[Task directions]
Lines before the one containing "C# Masterclass 2025**" are to be left out; reproduce that line and all the rest of the entries exactly.

[Listed records]
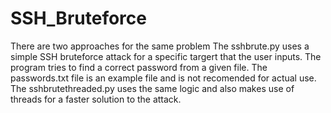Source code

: # SSH_Bruteforce
There are two approaches for the same problem
The sshbrute.py uses a simple SSH bruteforce attack for a specific targert that the user inputs.
The program tries to find a correct password from a given file.
The passwords.txt file is an example file and is not recomended for actual use.
The sshbrutethreaded.py uses the same logic and also makes use of threads for a faster solution to the attack.

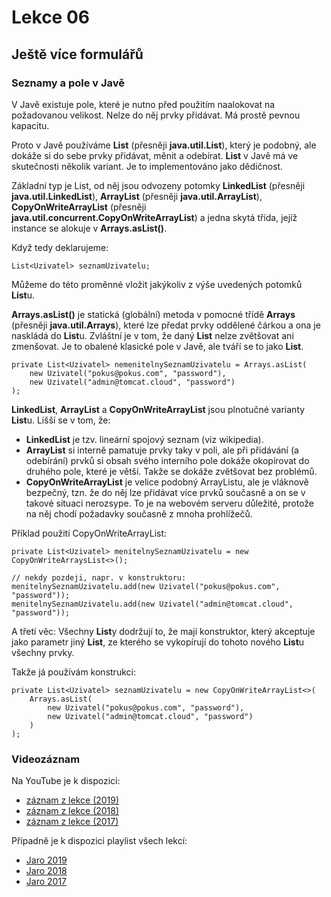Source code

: Lekce 06
========

Ještě více formulářů
--------------------

### Seznamy a pole v Javě

V Javě existuje pole, které je nutno před použitím naalokovat na požadovanou velikost. Nelze do něj prvky přidávat. Má
prostě pevnou kapacitu.

Proto v Javě používáme **List** (přesněji **java.util.List**), který je podobný, ale dokáže si do sebe prvky přidávat,
měnit a odebírat. **List** v Javě má ve skutečnosti několik variant. Je to implementováno jako dědičnost.

Základní typ je List, od něj jsou odvozeny potomky **LinkedList** (přesněji **java.util.LinkedList**), **ArrayList**
(přesněji **java.util.ArrayList**), **CopyOnWriteArrayList** (přesněji **java.util.concurrent.CopyOnWriteArrayList**) a
jedna skytá třída, jejíž instance se alokuje v **Arrays.asList()**.

Když tedy deklarujeme:

    List<Uzivatel> seznamUzivatelu;

Můžeme do této proměnné vložit jakýkoliv z výše uvedených potomků **List**u.

**Arrays.asList()** je statická (globální) metoda v pomocné třídě **Arrays** (přesněji **java.util.Arrays**), které lze
předat prvky oddělené čárkou a ona je naskládá do **List**u. Zvláštní je v tom, že daný **List** nelze zvětšovat ani
zmenšovat. Je to obalené klasické pole v Javě, ale tváří se to jako **List**.

    private List<Uzivatel> nemenitelnySeznamUzivatelu = Arrays.asList(
        new Uzivatel("pokus@pokus.com", "password"),
        new Uzivatel("admin@tomcat.cloud", "password")
    );

**LinkedList**, **ArrayList** a **CopyOnWriteArrayList** jsou plnotučné varianty **List**u. Lišší se v tom, že:

* **LinkedList** je tzv. lineární spojový seznam (viz wikipedia).
* **ArrayList** si interně pamatuje prvky taky v poli, ale při přidávání (a odebírání) prvků si obsah svého interního
  pole dokáže okopírovat do druhého pole, které je větší. Takže se dokáže zvětšovat bez problémů.
* **CopyOnWriteArrayList** je velice podobný ArrayListu, ale je vláknově bezpečný, tzn. že do něj lze přidávat více
  prvků současně a on se v takové situaci nerozsype. To je na webovém serveru důležité, protože na něj chodí požadavky
  současně z mnoha prohlížečů.

Příklad použití CopyOnWriteArrayList:

    private List<Uzivatel> menitelnySeznamUzivatelu = new CopyOnWriteArraysList<>();

    // nekdy pozdeji, napr. v konstruktoru:
    menitelnySeznamUzivatelu.add(new Uzivatel("pokus@pokus.com", "password"));
    menitelnySeznamUzivatelu.add(new Uzivatel("admin@tomcat.cloud", "password"));

A třetí věc: Všechny **List**y dodržují to, že mají konstruktor, který akceptuje jako parametr jiný **List**, ze kterého
se vykopírují do tohoto nového **List**u všechny prvky.

Takže já používám konstrukci:

    private List<Uzivatel> seznamUzivatelu = new CopyOnWriteArrayList<>(
        Arrays.asList(
            new Uzivatel("pokus@pokus.com", "password"),
            new Uzivatel("admin@tomcat.cloud", "password")
        )
    );

### Videozáznam

Na YouTube je k dispozici:
* [záznam z lekce (2019)](https://www.youtube.com/watch?v=HHWL4ByVWkQ)
* [záznam z lekce (2018)](https://www.youtube.com/watch?v=ekrr4AZMhMM)
* [záznam z lekce (2017)](https://www.youtube.com/watch?v=e6tmum7B9EQ)

Případně je k dispozici playlist všech lekcí:
* [Jaro 2019](https://www.youtube.com/playlist?list=PLTCx5oiCrIJ7I5m_zJtjZoLS-pxSi859Z)
* [Jaro 2018](https://www.youtube.com/playlist?list=PLTCx5oiCrIJ6mcuJ1VaY8s0mzFsaMUzp-)
* [Jaro 2017](https://www.youtube.com/playlist?list=PLUVJxzuCt9ATwP3dFn5xCHvObtu2EveNZ)
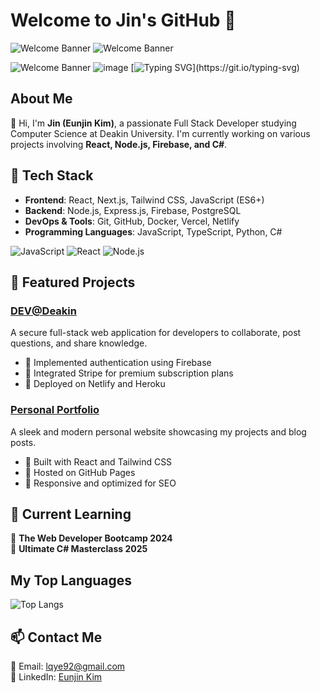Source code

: # Welcome to Jin's GitHub 🚀
![Welcome Banner](https://capsule-render.vercel.app/api?type=cylinder&color=auto&height=150&section=header&text=Welcome%20to%20Jin's%20GitHub&fontSize=30&fontColor=ffffff&animation=fadeIn)
![Welcome Banner](https://capsule-render.vercel.app/api?type=rect&text=Welcome%20to%20Jin's%20GitHub&fontAlign=50&fontColor=ffffff&height=200&color=gradient)


![Welcome Banner](https://capsule-render.vercel.app/api?type=waving&color=auto&height=300&section=header&text=Welcome%20to%20Jin's%20GitHub&fontSize=40&animation=fadeIn&fontColor=ffffff)
![image](https://github.com/user-attachments/assets/07070411-47d4-4b25-9b53-25b2a62d57ae)
[![Typing SVG](https://readme-typing-svg.herokuapp.com?color=%2336BCF7&lines=Hello,+I'm+Jin!+👋;Full+Stack+Developer;Passionate+about+Coding!)](https://git.io/typing-svg)

## About Me
👋 Hi, I'm **Jin (Eunjin Kim)**, a passionate Full Stack Developer studying Computer Science at Deakin University. I'm currently working on various projects involving **React, Node.js, Firebase, and C#**.

## 🔧 Tech Stack
- **Frontend**: React, Next.js, Tailwind CSS, JavaScript (ES6+)
- **Backend**: Node.js, Express.js, Firebase, PostgreSQL
- **DevOps & Tools**: Git, GitHub, Docker, Vercel, Netlify
- **Programming Languages**: JavaScript, TypeScript, Python, C#

![JavaScript](https://img.shields.io/badge/-JavaScript-F7DF1E?logo=javascript&logoColor=black&style=flat-square)
![React](https://img.shields.io/badge/-React-61DAFB?logo=react&logoColor=black&style=flat-square)
![Node.js](https://img.shields.io/badge/-Node.js-339933?logo=node.js&logoColor=white&style=flat-square)


## 📌 Featured Projects
### [DEV@Deakin](https://github.com/jinyorjin/9.1Task.git)
A secure full-stack web application for developers to collaborate, post questions, and share knowledge.
- 🔹 Implemented authentication using Firebase
- 🔹 Integrated Stripe for premium subscription plans
- 🔹 Deployed on Netlify and Heroku

### [Personal Portfolio](https://github.com/jinyorjin/Task-1.1P)
A sleek and modern personal website showcasing my projects and blog posts.
- 🔹 Built with React and Tailwind CSS
- 🔹 Hosted on GitHub Pages
- 🔹 Responsive and optimized for SEO

## 🚀 Current Learning
🎯 **The Web Developer Bootcamp 2024**  
🎯 **Ultimate C# Masterclass 2025**

## My Top Languages
![Top Langs](https://github-readme-stats.vercel.app/api/top-langs/?username=jinyorjin&layout=compact)

## 📫 Contact Me
📧 Email: lqye92@gmail.com  
💼 LinkedIn: [Eunjin Kim](https://www.linkedin.com/in/eunjin-kim-02455a160/)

[Answer box]
🎯 **Ultimate C# Masterclass 2025**

## My Top Languages
![Top Langs](https://github-readme-stats.vercel.app/api/top-langs/?username=jinyorjin&layout=compact)

## 📫 Contact Me
📧 Email: lqye92@gmail.com  
💼 LinkedIn: [Eunjin Kim](https://www.linkedin.com/in/eunjin-kim-02455a160/)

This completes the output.